## ABOUT THIS TASK
Find and copy each line of the listing below that has the word "Mean" in it.

## DATASET
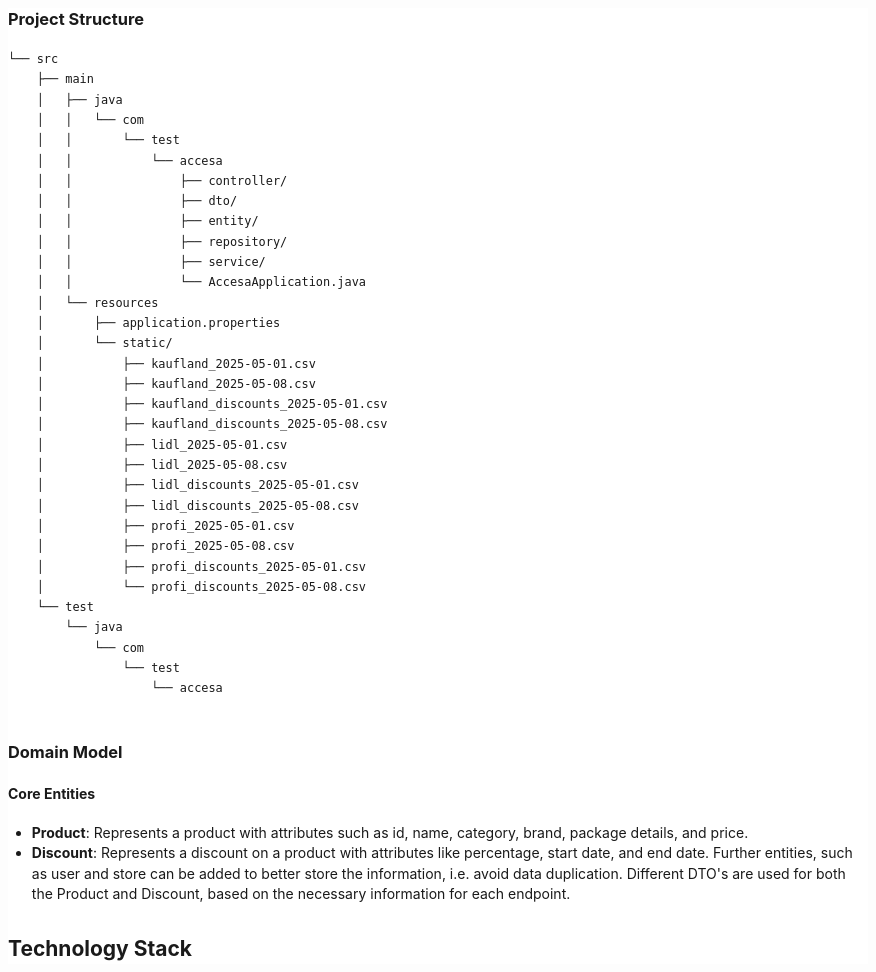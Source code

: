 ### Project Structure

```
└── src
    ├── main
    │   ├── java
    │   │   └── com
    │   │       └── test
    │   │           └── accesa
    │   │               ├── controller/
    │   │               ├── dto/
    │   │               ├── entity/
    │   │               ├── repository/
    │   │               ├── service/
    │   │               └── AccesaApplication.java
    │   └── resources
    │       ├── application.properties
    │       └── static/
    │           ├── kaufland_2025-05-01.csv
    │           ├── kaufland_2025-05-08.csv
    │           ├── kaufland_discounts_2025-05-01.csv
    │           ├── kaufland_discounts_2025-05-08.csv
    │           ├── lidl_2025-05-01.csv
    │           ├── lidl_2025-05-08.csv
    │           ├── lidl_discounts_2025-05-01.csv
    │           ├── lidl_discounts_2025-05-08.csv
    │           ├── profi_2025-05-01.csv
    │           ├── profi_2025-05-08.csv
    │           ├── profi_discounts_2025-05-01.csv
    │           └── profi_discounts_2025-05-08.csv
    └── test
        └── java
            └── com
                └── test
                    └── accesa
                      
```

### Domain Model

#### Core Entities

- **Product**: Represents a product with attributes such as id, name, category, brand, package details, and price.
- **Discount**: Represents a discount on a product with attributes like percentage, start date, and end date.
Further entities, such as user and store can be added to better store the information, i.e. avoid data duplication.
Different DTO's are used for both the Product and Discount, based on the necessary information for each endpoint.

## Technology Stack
==
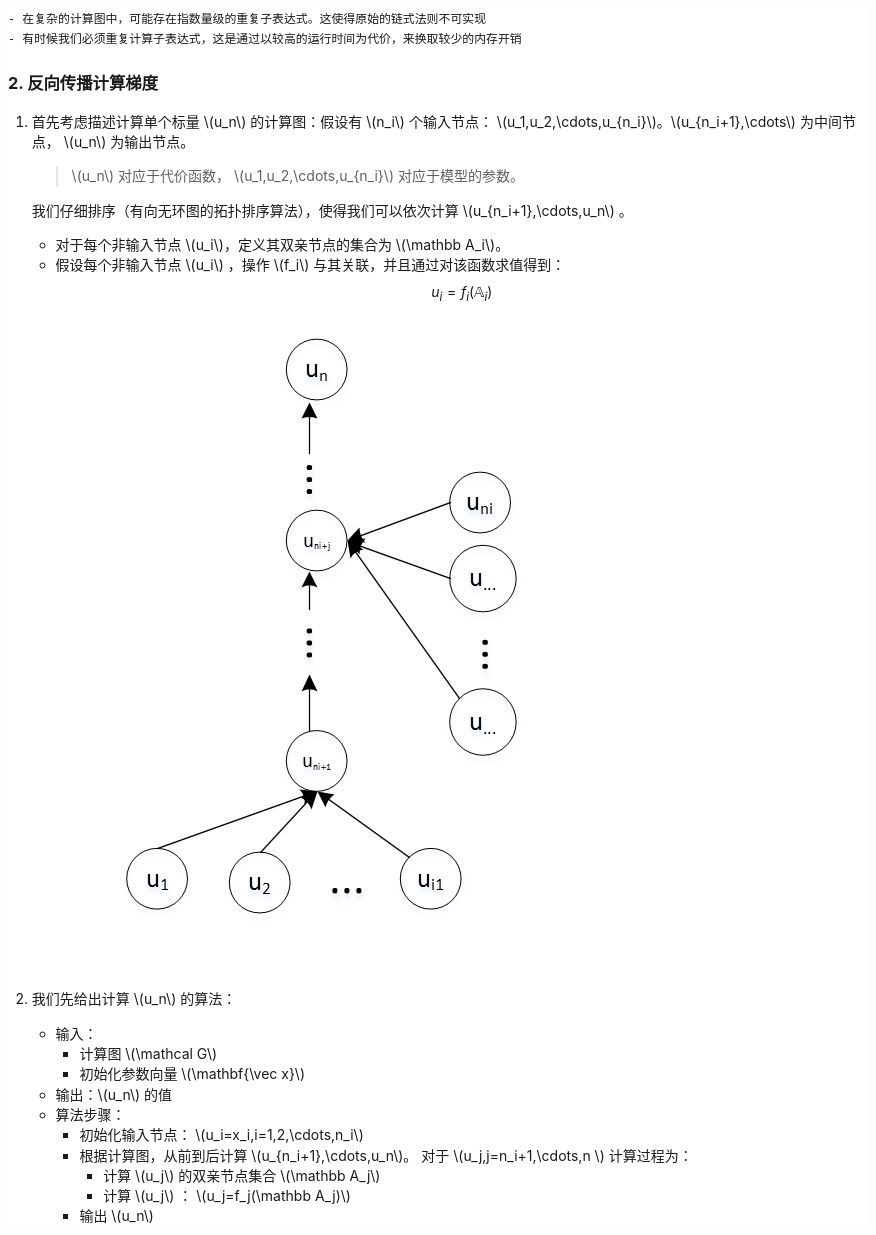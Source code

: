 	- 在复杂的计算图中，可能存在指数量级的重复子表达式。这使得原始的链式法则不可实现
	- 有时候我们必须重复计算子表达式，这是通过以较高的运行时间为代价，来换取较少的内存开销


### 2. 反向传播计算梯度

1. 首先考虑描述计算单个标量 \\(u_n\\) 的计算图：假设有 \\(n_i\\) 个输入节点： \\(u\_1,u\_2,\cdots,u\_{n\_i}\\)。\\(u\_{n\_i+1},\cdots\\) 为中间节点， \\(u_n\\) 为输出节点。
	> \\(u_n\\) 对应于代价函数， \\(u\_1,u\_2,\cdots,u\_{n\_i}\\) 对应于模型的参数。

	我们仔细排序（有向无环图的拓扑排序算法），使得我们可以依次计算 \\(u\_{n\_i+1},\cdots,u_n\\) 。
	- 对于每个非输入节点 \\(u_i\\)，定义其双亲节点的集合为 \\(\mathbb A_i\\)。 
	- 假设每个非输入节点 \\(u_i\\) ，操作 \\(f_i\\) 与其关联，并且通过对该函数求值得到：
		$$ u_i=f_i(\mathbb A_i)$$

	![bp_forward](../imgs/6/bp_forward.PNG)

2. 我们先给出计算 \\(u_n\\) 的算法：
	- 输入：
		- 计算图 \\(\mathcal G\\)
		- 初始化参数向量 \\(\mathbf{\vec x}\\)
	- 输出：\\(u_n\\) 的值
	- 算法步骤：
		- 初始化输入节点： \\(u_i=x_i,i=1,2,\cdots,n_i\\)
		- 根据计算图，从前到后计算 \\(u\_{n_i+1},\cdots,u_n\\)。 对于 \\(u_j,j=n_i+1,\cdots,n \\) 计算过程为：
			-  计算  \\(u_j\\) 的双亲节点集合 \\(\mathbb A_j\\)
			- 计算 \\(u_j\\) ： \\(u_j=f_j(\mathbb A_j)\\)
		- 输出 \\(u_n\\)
--
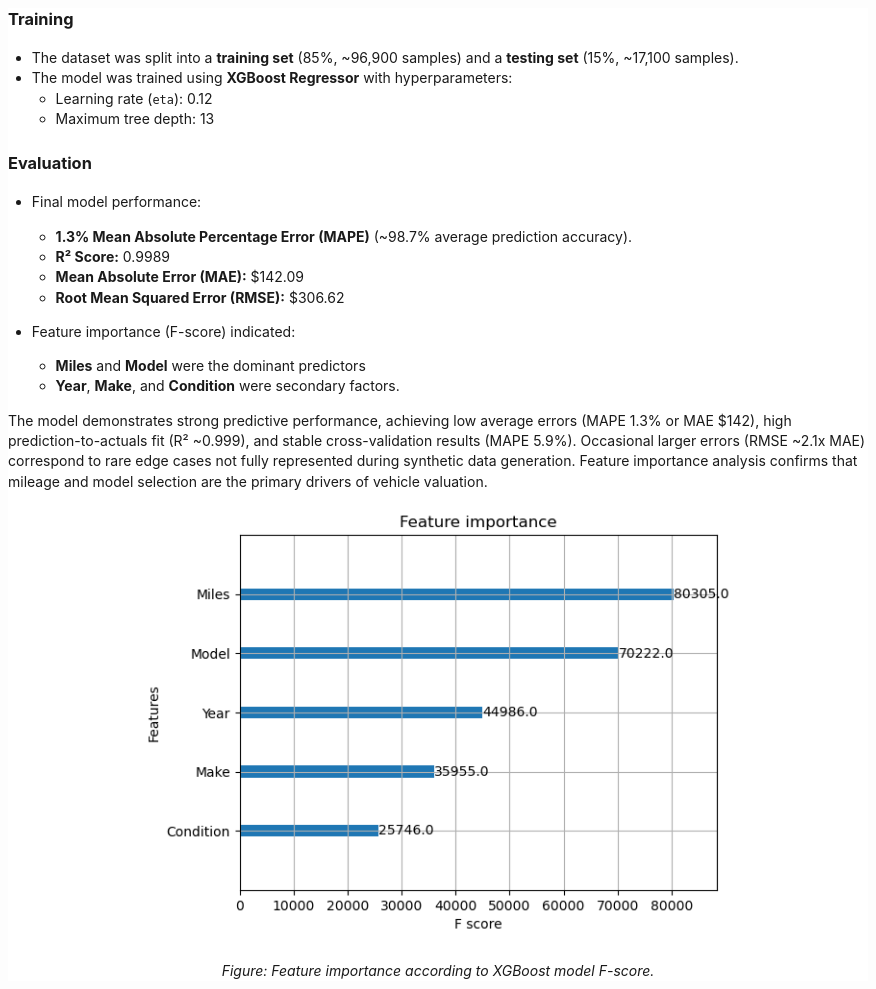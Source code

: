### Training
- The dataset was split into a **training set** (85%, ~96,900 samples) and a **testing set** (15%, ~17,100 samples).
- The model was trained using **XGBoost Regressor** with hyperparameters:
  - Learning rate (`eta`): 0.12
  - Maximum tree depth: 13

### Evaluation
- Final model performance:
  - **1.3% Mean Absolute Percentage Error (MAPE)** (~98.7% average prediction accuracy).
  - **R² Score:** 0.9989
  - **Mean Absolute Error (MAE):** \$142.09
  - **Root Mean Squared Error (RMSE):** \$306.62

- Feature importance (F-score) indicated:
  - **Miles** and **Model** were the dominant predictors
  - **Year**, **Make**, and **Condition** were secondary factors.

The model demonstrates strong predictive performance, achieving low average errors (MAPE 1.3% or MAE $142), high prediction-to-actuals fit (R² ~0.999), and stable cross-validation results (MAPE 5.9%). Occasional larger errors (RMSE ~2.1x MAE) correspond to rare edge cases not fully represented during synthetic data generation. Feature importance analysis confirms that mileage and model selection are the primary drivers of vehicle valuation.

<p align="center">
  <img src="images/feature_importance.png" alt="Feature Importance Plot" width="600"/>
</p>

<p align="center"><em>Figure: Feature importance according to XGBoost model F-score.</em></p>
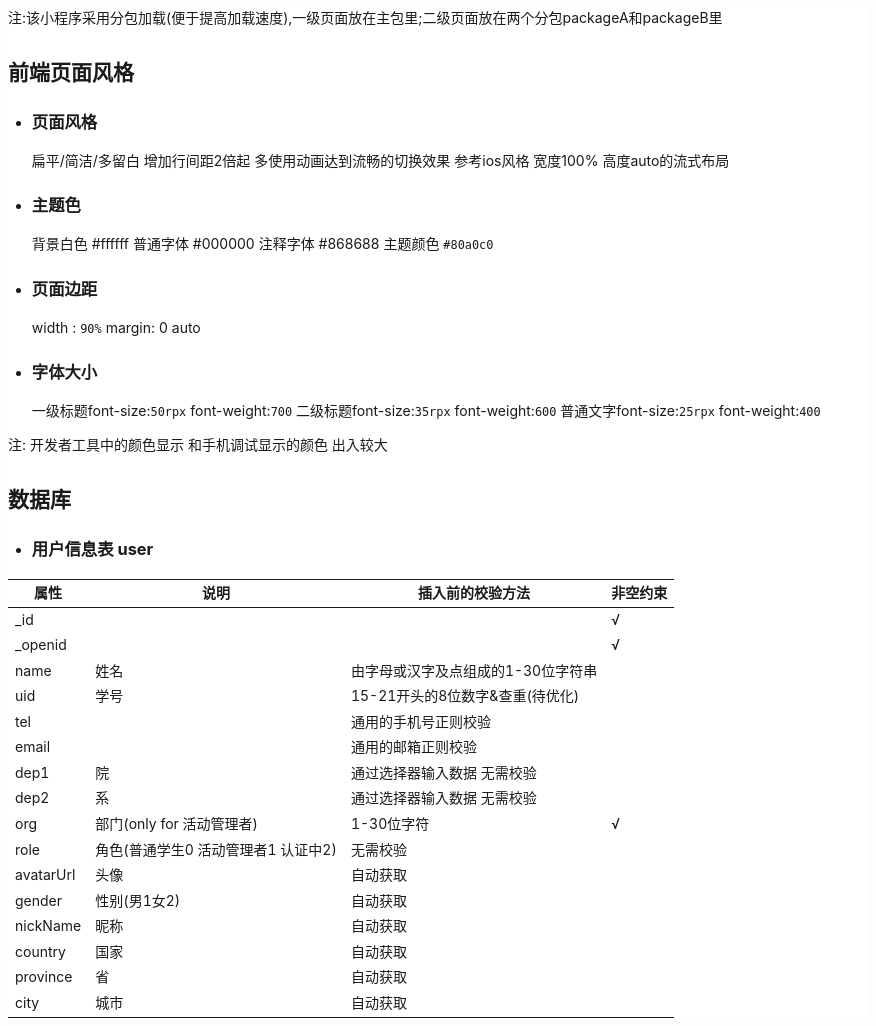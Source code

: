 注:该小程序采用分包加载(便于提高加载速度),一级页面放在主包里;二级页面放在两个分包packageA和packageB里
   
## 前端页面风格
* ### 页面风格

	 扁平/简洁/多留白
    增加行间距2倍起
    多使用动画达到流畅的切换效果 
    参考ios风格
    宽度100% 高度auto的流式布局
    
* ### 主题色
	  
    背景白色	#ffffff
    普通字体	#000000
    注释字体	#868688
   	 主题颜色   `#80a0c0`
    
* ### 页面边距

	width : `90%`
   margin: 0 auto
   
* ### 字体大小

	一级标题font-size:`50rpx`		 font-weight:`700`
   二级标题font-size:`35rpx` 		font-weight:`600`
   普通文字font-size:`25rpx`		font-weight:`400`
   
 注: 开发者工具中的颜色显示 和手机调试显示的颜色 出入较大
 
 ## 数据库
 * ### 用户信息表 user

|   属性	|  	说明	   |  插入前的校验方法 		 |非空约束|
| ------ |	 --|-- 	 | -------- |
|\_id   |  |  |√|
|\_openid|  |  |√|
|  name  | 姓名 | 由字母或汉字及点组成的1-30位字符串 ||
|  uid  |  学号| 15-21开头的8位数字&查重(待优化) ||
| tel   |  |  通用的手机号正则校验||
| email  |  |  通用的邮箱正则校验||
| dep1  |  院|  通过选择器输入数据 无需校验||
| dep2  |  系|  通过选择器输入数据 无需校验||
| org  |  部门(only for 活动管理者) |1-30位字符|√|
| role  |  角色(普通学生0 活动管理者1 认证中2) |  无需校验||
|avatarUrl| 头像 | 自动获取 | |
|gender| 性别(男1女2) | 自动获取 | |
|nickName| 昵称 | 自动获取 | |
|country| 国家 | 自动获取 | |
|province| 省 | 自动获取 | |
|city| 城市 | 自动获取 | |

## ANSWER BOX
  - **1.3% Mean Absolute Percentage Error (MAPE)** (~98.7% average prediction accuracy).
  - **Mean Absolute Error (MAE):** \$142.09
  - **Root Mean Squared Error (RMSE):** \$306.62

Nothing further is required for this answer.